[Data for analysis Boundary: Start]

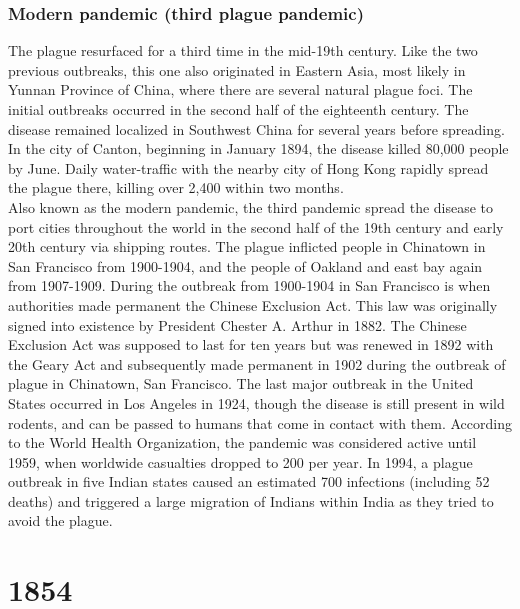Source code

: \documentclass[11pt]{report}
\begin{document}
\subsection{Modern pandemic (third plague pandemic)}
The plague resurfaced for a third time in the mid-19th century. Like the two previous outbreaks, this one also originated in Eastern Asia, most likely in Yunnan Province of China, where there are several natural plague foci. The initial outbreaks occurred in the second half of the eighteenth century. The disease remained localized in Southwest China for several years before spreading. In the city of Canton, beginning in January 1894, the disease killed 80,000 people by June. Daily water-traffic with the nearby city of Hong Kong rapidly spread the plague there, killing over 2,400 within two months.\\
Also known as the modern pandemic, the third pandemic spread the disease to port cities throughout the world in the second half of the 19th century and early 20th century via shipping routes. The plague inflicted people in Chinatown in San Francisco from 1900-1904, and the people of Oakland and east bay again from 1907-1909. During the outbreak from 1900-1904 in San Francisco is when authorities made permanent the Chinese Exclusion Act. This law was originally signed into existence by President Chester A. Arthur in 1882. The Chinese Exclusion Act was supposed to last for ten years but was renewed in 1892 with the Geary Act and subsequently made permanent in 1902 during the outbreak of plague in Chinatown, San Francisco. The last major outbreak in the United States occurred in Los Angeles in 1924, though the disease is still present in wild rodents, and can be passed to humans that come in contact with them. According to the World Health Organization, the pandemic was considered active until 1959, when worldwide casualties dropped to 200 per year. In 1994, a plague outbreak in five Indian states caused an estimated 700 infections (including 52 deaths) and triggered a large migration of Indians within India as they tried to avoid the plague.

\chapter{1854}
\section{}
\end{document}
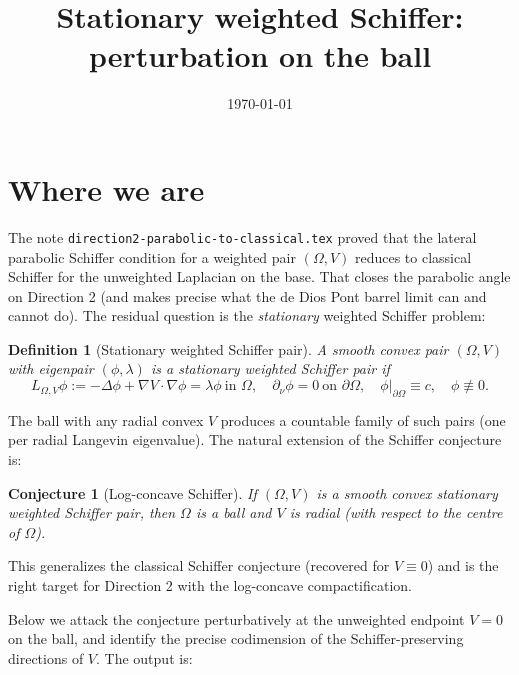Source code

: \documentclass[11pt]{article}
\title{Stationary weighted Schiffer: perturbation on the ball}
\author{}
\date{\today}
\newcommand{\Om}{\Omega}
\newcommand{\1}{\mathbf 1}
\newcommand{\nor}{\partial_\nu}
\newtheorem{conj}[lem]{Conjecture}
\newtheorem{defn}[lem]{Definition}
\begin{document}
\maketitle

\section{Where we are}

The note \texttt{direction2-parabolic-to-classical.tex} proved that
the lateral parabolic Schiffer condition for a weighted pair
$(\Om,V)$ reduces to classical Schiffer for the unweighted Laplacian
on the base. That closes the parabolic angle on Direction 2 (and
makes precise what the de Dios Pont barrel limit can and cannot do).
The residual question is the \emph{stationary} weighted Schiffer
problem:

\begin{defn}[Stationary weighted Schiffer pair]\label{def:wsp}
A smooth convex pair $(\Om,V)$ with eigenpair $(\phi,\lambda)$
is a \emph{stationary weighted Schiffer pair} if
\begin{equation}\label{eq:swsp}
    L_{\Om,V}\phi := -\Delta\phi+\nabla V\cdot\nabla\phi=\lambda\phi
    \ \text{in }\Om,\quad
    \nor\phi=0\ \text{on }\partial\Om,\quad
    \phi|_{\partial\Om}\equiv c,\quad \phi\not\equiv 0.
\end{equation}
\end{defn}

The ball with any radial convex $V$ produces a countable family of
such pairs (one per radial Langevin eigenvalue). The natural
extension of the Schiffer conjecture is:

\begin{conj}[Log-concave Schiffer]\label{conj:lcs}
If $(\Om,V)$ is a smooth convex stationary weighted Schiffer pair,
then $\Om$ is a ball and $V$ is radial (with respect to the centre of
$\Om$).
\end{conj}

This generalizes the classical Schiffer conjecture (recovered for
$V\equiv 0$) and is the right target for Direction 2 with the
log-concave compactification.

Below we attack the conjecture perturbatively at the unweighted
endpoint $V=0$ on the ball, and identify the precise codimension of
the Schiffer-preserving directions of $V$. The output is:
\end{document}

[Data for analysis Boundary: End]
[Data for analysis Boundary: Start]

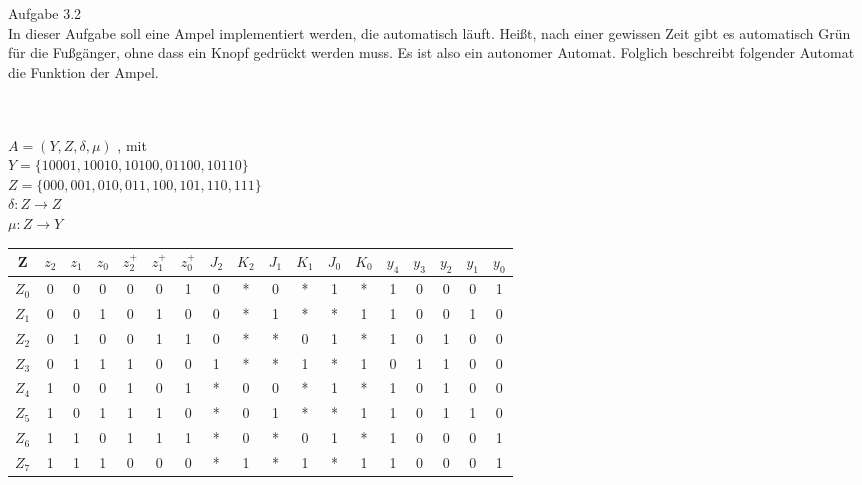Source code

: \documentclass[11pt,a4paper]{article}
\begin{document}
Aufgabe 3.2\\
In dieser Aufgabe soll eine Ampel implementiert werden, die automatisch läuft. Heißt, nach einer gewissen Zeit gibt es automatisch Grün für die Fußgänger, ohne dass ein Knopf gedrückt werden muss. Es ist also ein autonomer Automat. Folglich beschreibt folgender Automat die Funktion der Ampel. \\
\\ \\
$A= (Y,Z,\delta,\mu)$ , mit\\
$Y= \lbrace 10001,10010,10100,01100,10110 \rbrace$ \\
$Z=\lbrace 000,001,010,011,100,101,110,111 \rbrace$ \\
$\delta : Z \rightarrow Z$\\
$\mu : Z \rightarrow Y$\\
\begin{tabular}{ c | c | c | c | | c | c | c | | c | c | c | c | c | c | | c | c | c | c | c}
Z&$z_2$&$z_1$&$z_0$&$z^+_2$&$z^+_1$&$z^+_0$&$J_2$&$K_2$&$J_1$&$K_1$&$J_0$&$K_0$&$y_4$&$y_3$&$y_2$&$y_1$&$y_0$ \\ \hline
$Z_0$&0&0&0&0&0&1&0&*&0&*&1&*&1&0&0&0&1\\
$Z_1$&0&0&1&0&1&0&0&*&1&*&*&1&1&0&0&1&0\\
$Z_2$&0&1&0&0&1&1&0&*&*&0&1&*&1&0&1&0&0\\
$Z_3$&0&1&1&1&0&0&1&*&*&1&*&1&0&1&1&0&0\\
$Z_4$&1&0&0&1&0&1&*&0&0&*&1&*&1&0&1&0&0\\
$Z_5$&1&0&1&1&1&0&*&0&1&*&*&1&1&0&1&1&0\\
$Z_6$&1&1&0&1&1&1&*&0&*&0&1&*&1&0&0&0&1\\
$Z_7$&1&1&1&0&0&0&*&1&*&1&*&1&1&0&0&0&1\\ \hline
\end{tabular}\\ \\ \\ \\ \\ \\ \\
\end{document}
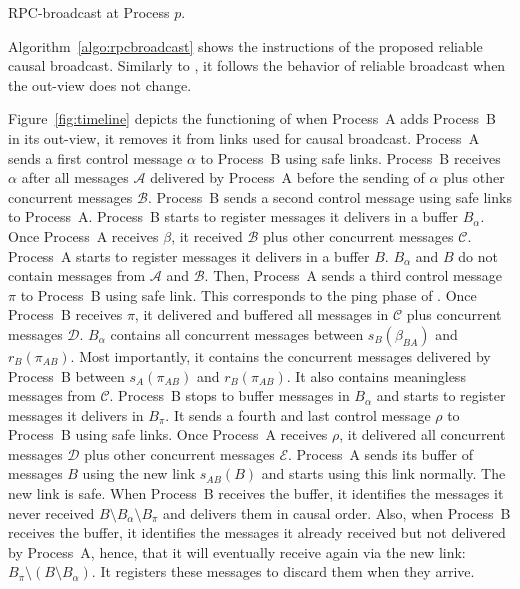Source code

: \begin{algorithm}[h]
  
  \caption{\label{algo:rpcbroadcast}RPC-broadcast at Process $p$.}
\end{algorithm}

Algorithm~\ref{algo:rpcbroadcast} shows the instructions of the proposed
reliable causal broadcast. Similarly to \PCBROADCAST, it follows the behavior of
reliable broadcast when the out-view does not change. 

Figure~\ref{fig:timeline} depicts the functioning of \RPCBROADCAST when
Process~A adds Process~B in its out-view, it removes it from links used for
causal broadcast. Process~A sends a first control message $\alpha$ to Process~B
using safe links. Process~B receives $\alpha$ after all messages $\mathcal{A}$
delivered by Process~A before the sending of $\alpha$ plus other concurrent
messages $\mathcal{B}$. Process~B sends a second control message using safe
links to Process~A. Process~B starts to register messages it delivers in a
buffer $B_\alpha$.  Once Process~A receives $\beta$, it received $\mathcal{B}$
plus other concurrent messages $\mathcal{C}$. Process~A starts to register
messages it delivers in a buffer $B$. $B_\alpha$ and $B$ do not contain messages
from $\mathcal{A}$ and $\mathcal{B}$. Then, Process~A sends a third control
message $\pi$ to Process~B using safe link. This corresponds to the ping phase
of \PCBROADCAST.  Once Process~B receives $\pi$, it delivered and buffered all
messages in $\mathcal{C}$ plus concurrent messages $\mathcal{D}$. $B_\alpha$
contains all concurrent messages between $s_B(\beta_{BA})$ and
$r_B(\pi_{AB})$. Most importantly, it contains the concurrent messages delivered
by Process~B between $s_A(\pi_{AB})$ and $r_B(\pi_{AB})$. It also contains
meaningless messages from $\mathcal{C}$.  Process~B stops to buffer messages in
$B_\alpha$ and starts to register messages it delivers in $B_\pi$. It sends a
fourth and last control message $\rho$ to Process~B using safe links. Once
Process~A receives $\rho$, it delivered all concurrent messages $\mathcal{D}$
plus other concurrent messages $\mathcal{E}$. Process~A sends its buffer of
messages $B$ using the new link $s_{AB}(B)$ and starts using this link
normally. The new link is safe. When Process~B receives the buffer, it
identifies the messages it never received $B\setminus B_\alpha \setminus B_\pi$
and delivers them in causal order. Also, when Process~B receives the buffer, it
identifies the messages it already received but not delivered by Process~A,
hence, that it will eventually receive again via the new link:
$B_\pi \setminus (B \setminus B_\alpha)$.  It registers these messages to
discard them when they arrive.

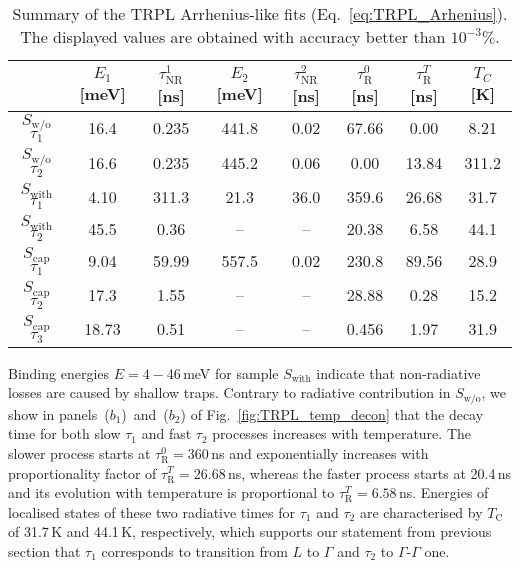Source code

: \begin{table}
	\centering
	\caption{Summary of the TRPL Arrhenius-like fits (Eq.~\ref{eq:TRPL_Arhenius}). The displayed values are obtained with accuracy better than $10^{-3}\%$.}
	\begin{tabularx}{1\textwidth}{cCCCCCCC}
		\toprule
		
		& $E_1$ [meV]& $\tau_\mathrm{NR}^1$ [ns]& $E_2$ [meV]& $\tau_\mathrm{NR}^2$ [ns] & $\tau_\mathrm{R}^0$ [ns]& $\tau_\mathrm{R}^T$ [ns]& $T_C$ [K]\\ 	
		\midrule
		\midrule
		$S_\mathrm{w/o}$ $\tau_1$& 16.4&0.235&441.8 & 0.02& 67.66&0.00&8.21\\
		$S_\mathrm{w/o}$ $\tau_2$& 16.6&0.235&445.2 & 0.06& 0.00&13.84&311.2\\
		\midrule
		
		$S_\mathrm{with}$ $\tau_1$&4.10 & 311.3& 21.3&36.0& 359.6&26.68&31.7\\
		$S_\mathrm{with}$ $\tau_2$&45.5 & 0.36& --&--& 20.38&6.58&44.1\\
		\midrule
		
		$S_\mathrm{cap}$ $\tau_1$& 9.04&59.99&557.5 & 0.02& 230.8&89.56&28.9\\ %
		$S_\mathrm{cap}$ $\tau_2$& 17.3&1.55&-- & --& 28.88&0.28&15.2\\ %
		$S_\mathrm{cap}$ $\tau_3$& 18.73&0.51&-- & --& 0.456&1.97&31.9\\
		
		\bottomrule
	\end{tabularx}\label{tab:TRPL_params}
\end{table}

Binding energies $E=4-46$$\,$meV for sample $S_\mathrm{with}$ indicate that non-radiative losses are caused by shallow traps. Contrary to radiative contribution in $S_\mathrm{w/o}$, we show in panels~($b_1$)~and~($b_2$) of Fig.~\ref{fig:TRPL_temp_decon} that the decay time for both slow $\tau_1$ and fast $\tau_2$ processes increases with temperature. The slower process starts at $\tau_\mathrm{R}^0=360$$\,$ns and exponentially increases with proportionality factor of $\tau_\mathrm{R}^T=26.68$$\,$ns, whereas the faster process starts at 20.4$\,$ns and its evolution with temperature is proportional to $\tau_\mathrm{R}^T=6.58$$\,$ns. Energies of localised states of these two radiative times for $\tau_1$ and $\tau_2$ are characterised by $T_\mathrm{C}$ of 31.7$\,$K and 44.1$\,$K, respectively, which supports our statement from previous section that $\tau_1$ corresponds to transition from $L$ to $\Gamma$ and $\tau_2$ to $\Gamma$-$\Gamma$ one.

[Data for analysis Boundary: End]
[Data for analysis Boundary: Start]

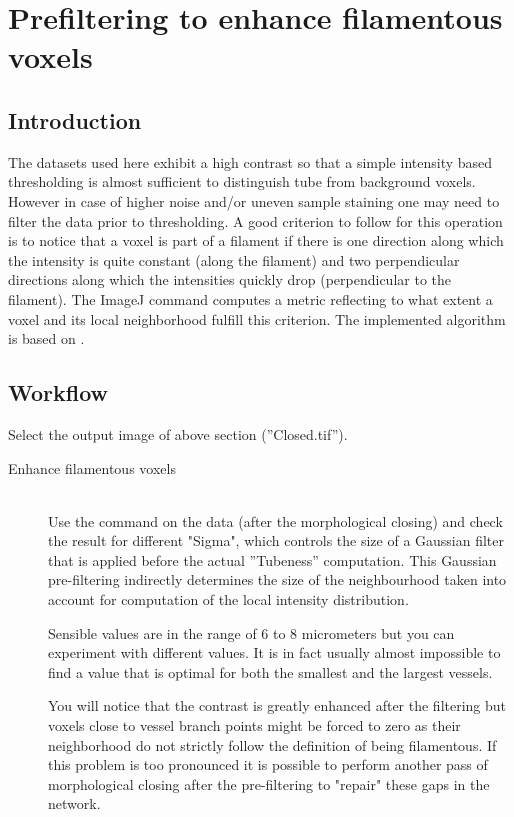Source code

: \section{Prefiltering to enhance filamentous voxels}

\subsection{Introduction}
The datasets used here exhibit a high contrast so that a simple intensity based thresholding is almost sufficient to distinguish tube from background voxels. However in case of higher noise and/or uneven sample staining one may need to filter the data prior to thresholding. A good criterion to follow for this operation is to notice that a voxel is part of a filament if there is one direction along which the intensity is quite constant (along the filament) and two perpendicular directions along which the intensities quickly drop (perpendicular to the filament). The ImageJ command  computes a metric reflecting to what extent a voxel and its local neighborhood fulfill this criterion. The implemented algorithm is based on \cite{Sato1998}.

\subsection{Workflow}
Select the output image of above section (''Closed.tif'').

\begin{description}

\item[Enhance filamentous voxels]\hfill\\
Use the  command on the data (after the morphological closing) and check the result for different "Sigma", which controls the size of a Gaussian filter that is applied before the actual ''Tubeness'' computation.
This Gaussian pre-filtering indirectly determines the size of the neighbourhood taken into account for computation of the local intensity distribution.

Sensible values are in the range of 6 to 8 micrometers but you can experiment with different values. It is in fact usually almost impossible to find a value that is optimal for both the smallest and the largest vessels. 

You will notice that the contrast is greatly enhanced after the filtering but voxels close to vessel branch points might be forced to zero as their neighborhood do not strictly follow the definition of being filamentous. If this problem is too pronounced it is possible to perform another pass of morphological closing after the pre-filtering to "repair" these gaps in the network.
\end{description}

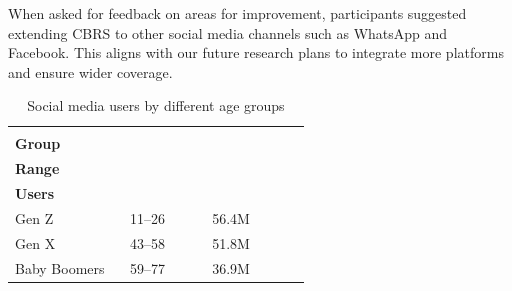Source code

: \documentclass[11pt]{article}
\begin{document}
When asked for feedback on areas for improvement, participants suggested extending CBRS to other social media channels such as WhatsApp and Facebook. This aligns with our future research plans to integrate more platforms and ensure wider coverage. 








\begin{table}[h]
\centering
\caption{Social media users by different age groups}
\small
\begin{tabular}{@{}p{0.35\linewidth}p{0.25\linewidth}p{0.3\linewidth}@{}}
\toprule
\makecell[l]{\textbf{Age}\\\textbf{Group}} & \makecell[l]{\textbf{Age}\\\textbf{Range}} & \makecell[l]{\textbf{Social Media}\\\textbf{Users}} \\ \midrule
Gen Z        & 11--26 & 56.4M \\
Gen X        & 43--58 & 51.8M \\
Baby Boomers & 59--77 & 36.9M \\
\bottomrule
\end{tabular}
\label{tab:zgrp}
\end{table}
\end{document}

[Data for analysis Boundary: End]

Brief => Copy out the lines above that hold the string "starts".

Reply to the task =>
links to Process~A. Process~B starts to register messages it delivers in a
plus other concurrent messages $\mathcal{C}$. Process~A starts to register
$B_\alpha$ and starts to register messages it delivers in $B_\pi$. It sends a
messages $B$ using the new link $s_{AB}(B)$ and starts using this link
Binding energies $E=4-46$$\,$meV for sample $S_\mathrm{with}$ indicate that non-radiative losses are caused by shallow traps. Contrary to radiative contribution in $S_\mathrm{w/o}$, we show in panels~($b_1$)~and~($b_2$) of Fig.~\ref{fig:TRPL_temp_decon} that the decay time for both slow $\tau_1$ and fast $\tau_2$ processes increases with temperature. The slower process starts at $\tau_\mathrm{R}^0=360$$\,$ns and exponentially increases with proportionality factor of $\tau_\mathrm{R}^T=26.68$$\,$ns, whereas the faster process starts at 20.4$\,$ns and its evolution with temperature is proportional to $\tau_\mathrm{R}^T=6.58$$\,$ns. Energies of localised states of these two radiative times for $\tau_1$ and $\tau_2$ are characterised by $T_\mathrm{C}$ of 31.7$\,$K and 44.1$\,$K, respectively, which supports our statement from previous section that $\tau_1$ corresponds to transition from $L$ to $\Gamma$ and $\tau_2$ to $\Gamma$-$\Gamma$ one.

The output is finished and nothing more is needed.